> Problem to solve
Everything in the entries except the pictures must be duplicated exactly.

> Records provided
________________

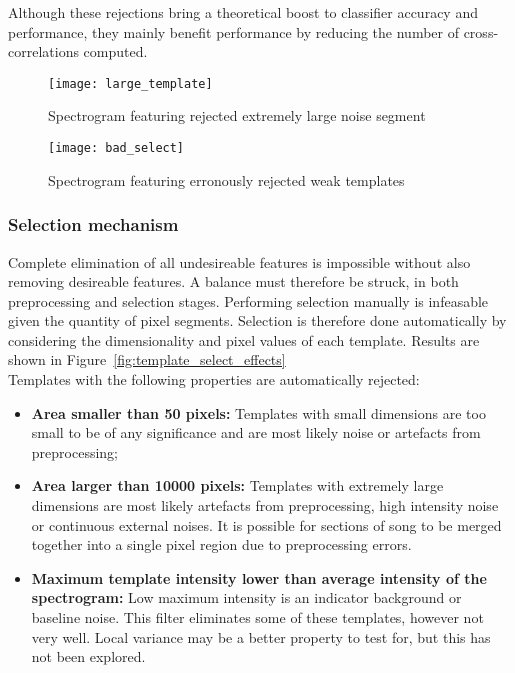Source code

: Although these rejections bring a theoretical boost to classifier accuracy and
performance, they mainly benefit performance by reducing the number of
cross-correlations computed.

\begin{figure}[h]
  \centering
  \texttt{[image: large\_template]}
  \caption{Spectrogram featuring rejected extremely large noise segment}
  \label{fig:bad_select}
\end{figure}

\begin{figure}[h]
  \centering
  \texttt{[image: bad\_select]}
  \caption{Spectrogram featuring erronously rejected weak templates}
  \label{fig:bad_select}
\end{figure}

\subsubsection{Selection mechanism}
Complete elimination of all undesireable features is impossible without also
removing desireable features.
A balance must therefore be struck, in both preprocessing and selection stages.
Performing selection manually is infeasable given the quantity
of pixel segments.
Selection is therefore done automatically by considering the dimensionality and
pixel values of each template.
Results are shown in Figure~\ref{fig:template_select_effects}\\

Templates with the following properties are automatically rejected:
\begin{itemize}[noitemsep]
  \item \textbf{Area smaller than 50 pixels:} Templates with small dimensions
    are too small to be of any significance and are most likely noise or
    artefacts from preprocessing;

  \item \textbf{Area larger than 10000 pixels:} Templates with extremely large
    dimensions are most likely artefacts from preprocessing, high intensity
    noise or continuous external noises.
    It is possible for sections of song to be merged together into a single
    pixel region due to preprocessing errors.

  \item \textbf{Maximum template intensity lower than average intensity of the
    spectrogram:}
    Low maximum intensity is an indicator background or baseline noise.
    This filter eliminates some of these templates, however not very well.
    Local variance may be a better property to test for, but this has not been
    explored.
\end{itemize}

________________

> The completed task
Source code

: Although these rejections bring a theoretical boost to classifier accuracy and
performance, they mainly benefit performance by reducing the number of
cross-correlations computed.

\begin{figure}[h]
  \centering
  \texttt{[image: large\_template]}
  \caption{Spectrogram featuring rejected extremely large noise segment}
  \label{fig:bad_select}
\end{figure}

\begin{figure}[h]
  \centering
  \texttt{[image: bad\_select]}
  \caption{Spectrogram featuring erronously rejected weak templates}
  \label{fig:bad_select}
\end{figure}

\subsubsection{Selection mechanism}
Complete elimination of all undesireable features is impossible without also
removing desireable features.
A balance must therefore be struck, in both preprocessing and selection stages.
Performing selection manually is infeasable given the quantity
of pixel segments.
Selection is therefore done automatically by considering the dimensionality and
pixel values of each template.
Results are shown in Figure~\ref{fig:template_select_effects}\\

Templates with the following properties are automatically rejected:
\begin{itemize}[noitemsep]
  \item \textbf{Area smaller than 50 pixels:} Templates with small dimensions
    are too small to be of any significance and are most likely noise or
    artefacts from preprocessing;

  \item \textbf{Area larger than 10000 pixels:} Templates with extremely large
    dimensions are most likely artefacts from preprocessing, high intensity
    noise or continuous external noises.
    It is possible for sections of song to be merged together into a single
    pixel region due to preprocessing errors.

  \item \textbf{Maximum template intensity lower than average intensity of the
    spectrogram:}
    Low maximum intensity is an indicator background or baseline noise.
    This filter eliminates some of these templates, however not very well.
    Local variance may be a better property to test for, but this has not been
    explored.
\end{itemize}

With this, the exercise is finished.